Bre Hernandez avait l'habitude de scanner TikTok pour des vidéos de tutoriels de maquillage et des critiques de camions à tacos. Depuis que la Russie a envahi l'Ukraine, le jeune homme de 19 ans a passé des heures chaque jour à faire défiler l'application pour des vidéos de guerre, à regarder des images graphiques de chars ukrainiens tirant sur des troupes russes et des civils fuyant les tirs ennemis.
"Ce que je vois sur TikTok est plus réel, plus authentique que les autres réseaux sociaux", a déclaré Mme Hernandez, étudiante à Los Angeles. "J'ai l'impression de voir ce que les gens voient là-bas."
Mais ce que Mme Hernandez regardait et entendait réellement dans les vidéos TikTok était des images de chars ukrainiens tirées de jeux vidéo, ainsi qu'une bande-son qui a été téléchargée pour la première fois sur l'application il y a plus d'un an. Les images et la bande sonore ont été retracées jusqu'à leurs sources d'origine dans une analyse des vidéos du New York Times.
TikTok, l'application vidéo chinoise connue pour ses vidéos de danse virale et de synchronisation labiale, est devenue l'une des plateformes les plus populaires pour partager des vidéos et des photos de la guerre russo-ukrainienne. Au cours de la semaine dernière, des centaines de milliers de vidéos sur le conflit ont été téléchargées sur l'application depuis le monde entier, selon une étude du Times. Le New Yorker a qualifié l'invasion de "première guerre TikTok" au monde.
La flambée a mis TikTok dans une position difficile. Pour la première fois, il s'agit de modérer un flot de vidéos - dont beaucoup ne sont pas vérifiées - sur un seul événement qui a captivé un public mondial. Cela l'amène essentiellement à faire face à une grande échelle d'informations trompeuses et déformées qui ont longtemps tourmenté les réseaux sociaux et les sites vidéo plus matures, tels que YouTube, Facebook et Instagram.
De nombreuses vidéos TikTok populaires de l'invasion – y compris des Ukrainiens en direct depuis leurs bunkers – offrent des récits réels de l'action, selon des chercheurs qui étudient la plateforme. Mais d'autres vidéos ont été impossibles à authentifier et à justifier. Certains semblent simplement exploiter l'intérêt de l'invasion pour des opinions, ont déclaré les chercheurs.
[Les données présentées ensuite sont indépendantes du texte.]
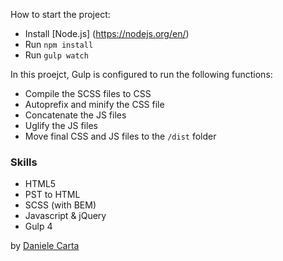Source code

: How to start the project:

- Install [Node.js] (https://nodejs.org/en/)
- Run `npm install`
- Run `gulp watch`

In this proejct, Gulp is configured to run the following functions:

* Compile the SCSS files to CSS
* Autoprefix and minify the CSS file
* Concatenate the JS files
* Uglify the JS files
* Move final CSS and JS files to the `/dist` folder

<h3>Skills</h3>

- HTML5
- PST to HTML
- SCSS (with BEM)
- Javascript & jQuery
- Gulp 4

by <a href="https://www.linkedin.com/in/daniele-carta-lugano/?locale=it_IT">Daniele Carta</a>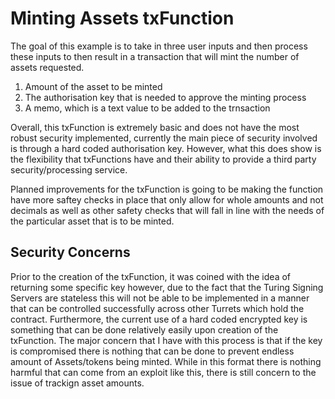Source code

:# Minting Assets txFunction

The goal of this example is to take in three user inputs and then process these inputs to then result in a transaction that will mint the number of assets requested.

1. Amount of the asset to be minted
2. The authorisation key that is needed to approve the minting process
3. A memo, which is a text value to be added to the trnsaction

Overall, this txFunction is extremely basic and does not have the most robust security implemented, currently the main piece of security involved is through a hard coded authorisation key. However, what this does show is the flexibility that txFunctions have and their ability to provide a third party security/processing service.

Planned improvements for the txFunction is going to be making the function have more saftey checks in place that only allow for whole amounts and not decimals as well as other safety checks that will fall in line with the needs of the particular asset that is to be minted. 

## Security Concerns

Prior to the creation of the txFunction, it was coined with the idea of returning some specific key however, due to the fact that the Turing Signing Servers are stateless this will not be able to be implemented in a manner that can be controlled successfully across other Turrets which hold the contract. Furthermore, the current use of a hard coded encrypted key is something that can be done relatively easily upon creation of the txFunction. The major concern that I have with this process is that if the key is compromised there is nothing that can be done to prevent endless amount of Assets/tokens being minted. While in this format there is nothing harmful that can come from an exploit like this, there is still concern to the issue of trackign asset amounts. 
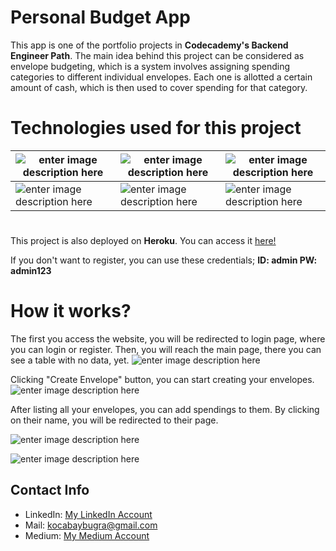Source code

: # Personal Budget App
This app is one of the portfolio projects in **Codecademy's Backend Engineer Path**. The main idea behind this project can be considered as envelope budgeting, which is a system involves assigning spending categories to different individual envelopes. Each one is allotted a certain amount of cash, which is then used to cover spending for that category.

# Technologies used for this project

 
|  ![enter image description here](https://camo.githubusercontent.com/cc96d7d28a6ca21ddbb1f2521d751d375230ed840271e6a4c8694cf87cc60c14/68747470733a2f2f696d672e736869656c64732e696f2f62616467652f6e6f64652e6a732532302d2532333433383533442e7376673f267374796c653d666f722d7468652d6261646765266c6f676f3d6e6f64652e6a73266c6f676f436f6c6f723d7768697465) | ![enter image description here](https://camo.githubusercontent.com/9dc28baf5d4b7c2a151b6181b77d949b7304ebb1ff5b88bf9ae6b84957c4a44b/68747470733a2f2f696d672e736869656c64732e696f2f62616467652f2d457870726573732d3030303030303f6c6f676f3d45787072657373266c6f676f436f6c6f723d7768697465267374796c653d666c61742d737175617265) | ![enter image description here](https://camo.githubusercontent.com/3533d3ac5e34afefc4d1c00c5bfd94f88324ee4a5e93ee60386571de5ed67062/68747470733a2f2f696d672e736869656c64732e696f2f62616467652f504f535447524553514c2d3333363739312e7376673f7374796c653d666f722d7468652d6261646765266c6f676f3d506f737467726553514c266c6f676f436f6c6f723d7768697465) |
|--|--|--|
| ![enter image description here](https://camo.githubusercontent.com/3a0f693cfa032ea4404e8e02d485599bd0d192282b921026e89d271aaa3d7565/68747470733a2f2f696d672e736869656c64732e696f2f62616467652f435353332d3135373242363f7374796c653d666f722d7468652d6261646765266c6f676f3d63737333266c6f676f436f6c6f723d7768697465) | ![enter image description here](https://camo.githubusercontent.com/76f7578b434c64b20c3029c2bec1941dd6bddcf10c89027edbb37a27a20e0c03/68747470733a2f2f696d672e736869656c64732e696f2f62616467652f48746d6c352d2545322539382538352545322539382538352545322539382538362d6c69676874677265793f6c6162656c436f6c6f723d326262633861266c6f676f3d48746d6c35267374796c653d666f722d7468652d6261646765266c6f676f436f6c6f723d7768697465) |  ![enter image description here](https://camo.githubusercontent.com/a25a6344c15de558df0bd3e43439a950915609c3a43ec81169222c897fbf967f/68747470733a2f2f696d672e736869656c64732e696f2f62616467652f2d4865726f6b752d3433303039383f7374796c653d666f722d7468652d6261646765266c6f676f3d6865726f6b75266c6f676f436f6c6f723d7768697465)


#
This project is also deployed on **Heroku**. You can access it [here!](https://personal-budget2.herokuapp.com/)

If you don't want to register, you can use these credentials;
**ID: admin
PW: admin123**

# How it works?
The first you access the website, you will be redirected to login page, where you can login or register. Then, you will reach the main page, there you can see a table with no data, yet. 
![enter image description here](https://raw.githubusercontent.com/peonola/personal-budget-ii/main/images/1.png)

Clicking "Create Envelope" button, you can start creating your envelopes.
![enter image description here](https://github.com/peonola/personal-budget-ii/blob/main/images/2.png?raw=true)

After listing all your envelopes, you can add spendings to them. By clicking on their name, you will be redirected to their page.

![enter image description here](https://github.com/peonola/personal-budget-ii/blob/main/images/3.png?raw=true)

![enter image description here](https://github.com/peonola/personal-budget-ii/blob/main/images/4.png?raw=true)

## Contact Info
- LinkedIn: [My LinkedIn Account](https://www.linkedin.com/in/bu%C4%9Fra-kocabay-91062a193/)
- Mail: kocabaybugra@gmail.com
- Medium: [My Medium Account](https://medium.com/@kocabaybugra/what-is-orm-implementing-orm-with-sequelize-using-node-js-and-postgres-e4a0a65bb6e)

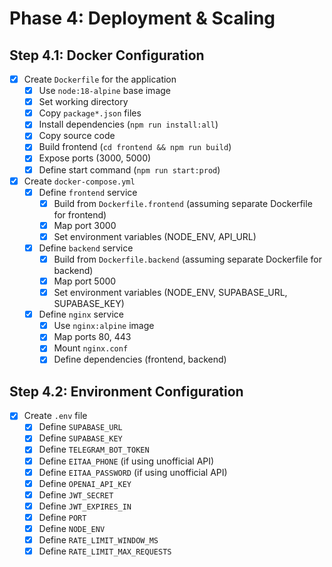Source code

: # Phase 4: Deployment & Scaling

## Step 4.1: Docker Configuration
- [x] Create `Dockerfile` for the application
  - [x] Use `node:18-alpine` base image
  - [x] Set working directory
  - [x] Copy `package*.json` files
  - [x] Install dependencies (`npm run install:all`)
  - [x] Copy source code
  - [x] Build frontend (`cd frontend && npm run build`)
  - [x] Expose ports (3000, 5000)
  - [x] Define start command (`npm run start:prod`)
- [x] Create `docker-compose.yml`
  - [x] Define `frontend` service
    - [x] Build from `Dockerfile.frontend` (assuming separate Dockerfile for frontend)
    - [x] Map port 3000
    - [x] Set environment variables (NODE_ENV, API_URL)
  - [x] Define `backend` service
    - [x] Build from `Dockerfile.backend` (assuming separate Dockerfile for backend)
    - [x] Map port 5000
    - [x] Set environment variables (NODE_ENV, SUPABASE_URL, SUPABASE_KEY)
  - [x] Define `nginx` service
    - [x] Use `nginx:alpine` image
    - [x] Map ports 80, 443
    - [x] Mount `nginx.conf`
    - [x] Define dependencies (frontend, backend)

## Step 4.2: Environment Configuration
- [x] Create `.env` file
  - [x] Define `SUPABASE_URL`
  - [x] Define `SUPABASE_KEY`
  - [x] Define `TELEGRAM_BOT_TOKEN`
  - [x] Define `EITAA_PHONE` (if using unofficial API)
  - [x] Define `EITAA_PASSWORD` (if using unofficial API)
  - [x] Define `OPENAI_API_KEY`
  - [x] Define `JWT_SECRET`
  - [x] Define `JWT_EXPIRES_IN`
  - [x] Define `PORT`
  - [x] Define `NODE_ENV`
  - [x] Define `RATE_LIMIT_WINDOW_MS`
  - [x] Define `RATE_LIMIT_MAX_REQUESTS`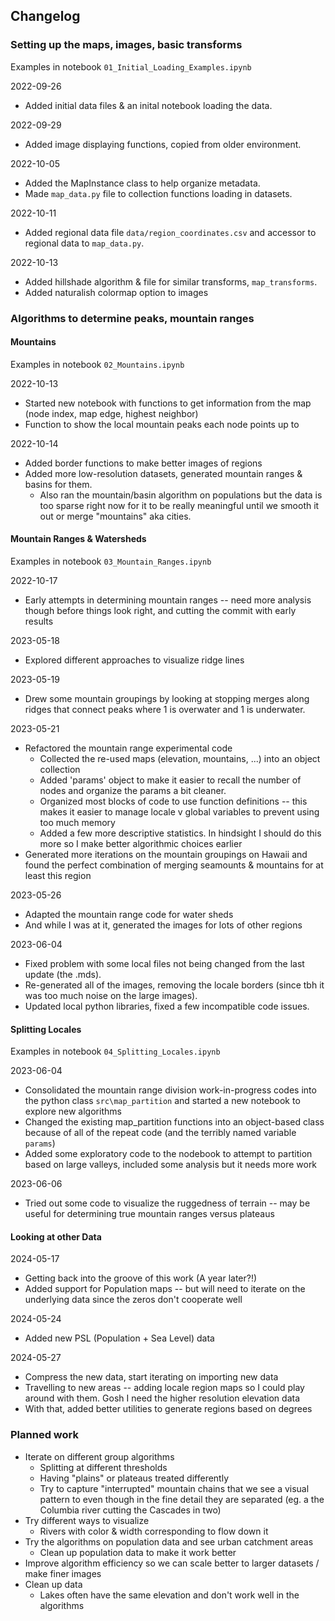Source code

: ## Changelog ##

### Setting up the maps, images, basic transforms ###

Examples in notebook `01_Initial_Loading_Examples.ipynb`

2022-09-26
* Added initial data files & an inital notebook loading the data.

2022-09-29
* Added image displaying functions, copied from older environment.
  
2022-10-05
* Added the MapInstance class to help organize metadata.
* Made `map_data.py` file to collection functions loading in datasets.

2022-10-11
* Added regional data file `data/region_coordinates.csv` and accessor to regional data to `map_data.py`.

2022-10-13
* Added hillshade algorithm & file for similar transforms, `map_transforms`.
* Added naturalish colormap option to images

### Algorithms to determine peaks, mountain ranges ###

#### Mountains
Examples in notebook `02_Mountains.ipynb`

2022-10-13
* Started new notebook with functions to get information from the map (node index, map edge, highest neighbor)
* Function to show the local mountain peaks each node points up to

2022-10-14
* Added border functions to make better images of regions
* Added more low-resolution datasets, generated mountain ranges & basins for them.
   * Also ran the mountain/basin algorithm on populations but the data is too sparse right now for it to be really
     meaningful until we smooth it out or merge "mountains" aka cities.
     
#### Mountain Ranges & Watersheds
Examples in notebook `03_Mountain_Ranges.ipynb`

2022-10-17
* Early attempts in determining mountain ranges -- need more analysis though before things look right, and cutting the commit with early results

2023-05-18
* Explored different approaches to visualize ridge lines

2023-05-19
* Drew some mountain groupings by looking at stopping merges along ridges that connect peaks where 1 is overwater and 1 is underwater.

2023-05-21
* Refactored the mountain range experimental code
  * Collected the re-used maps (elevation, mountains, ...) into an object collection
  * Added 'params' object to make it easier to recall the number of nodes and organize the params a bit cleaner.
  * Organized most blocks of code to use function definitions -- this makes it easier to manage locale v global variables to prevent using too much memory
  * Added a few more descriptive statistics. In hindsight I should do this more so I make better algorithmic choices earlier
* Generated more iterations on the mountain groupings on Hawaii and found the perfect combination of merging seamounts & mountains for at least this region

2023-05-26
* Adapted the mountain range code for water sheds
* And while I was at it, generated the images for lots of other regions

2023-06-04
* Fixed problem with some local files not being changed from the last update (the .mds).
* Re-generated all of the images, removing the locale borders (since tbh it was too much noise on the large images).
* Updated local python libraries, fixed a few incompatible code issues.

#### Splitting Locales
Examples in notebook `04_Splitting_Locales.ipynb`

2023-06-04
* Consolidated the mountain range division work-in-progress codes into the python class `src\map_partition` and started a new notebook to explore new algorithms
* Changed the existing map_partition functions into an object-based class because of all of the repeat code (and the terribly named variable `params`)
* Added some exploratory code to the nodebook to attempt to partition based on large valleys, included some analysis but it needs more work

2023-06-06
* Tried out some code to visualize the ruggedness of terrain -- may be useful for determining true mountain ranges versus plateaus

#### Looking at other Data

2024-05-17
* Getting back into the groove of this work (A year later?!)
* Added support for Population maps -- but will need to iterate on the underlying data since the zeros don't cooperate well

2024-05-24
* Added new PSL (Population + Sea Level) data

2024-05-27
* Compress the new data, start iterating on importing new data
* Travelling to new areas -- adding locale region maps so I could play around with them. Gosh I need the higher resolution elevation data
* With that, added better utilities to generate regions based on degrees

### Planned work
* Iterate on different group algorithms
   * Splitting at different thresholds
   * Having "plains" or plateaus treated differently
   * Try to capture "interrupted" mountain chains that we see a visual pattern to even though in the fine detail they are separated (eg. a the Columbia river cutting the Cascades in two)
* Try different ways to visualize 
   * Rivers with color & width corresponding to flow down it
* Try the algorithms on population data and see urban catchment areas
  * Clean up population data to make it work better
* Improve algorithm efficiency so we can scale better to larger datasets / make finer images
* Clean up data
  * Lakes often have the same elevation and don't work well in the algorithms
Dans un exemple, Pravda, un journal ukrainien, a publié un clip audio mettant en scène 13 soldats ukrainiens sur Snake Island, un avant-poste de la mer Noire, face à une unité militaire russe qui leur a demandé de se rendre. Le clip a ensuite été utilisé dans de nombreuses vidéos TikTok, dont certaines comprenaient une note indiquant que les 13 soldats étaient morts. Des responsables ukrainiens ont déclaré plus tard dans un message sur Facebook que les hommes étaient vivants et avaient été faits prisonniers, mais les vidéos TikTok n'ont pas été corrigées.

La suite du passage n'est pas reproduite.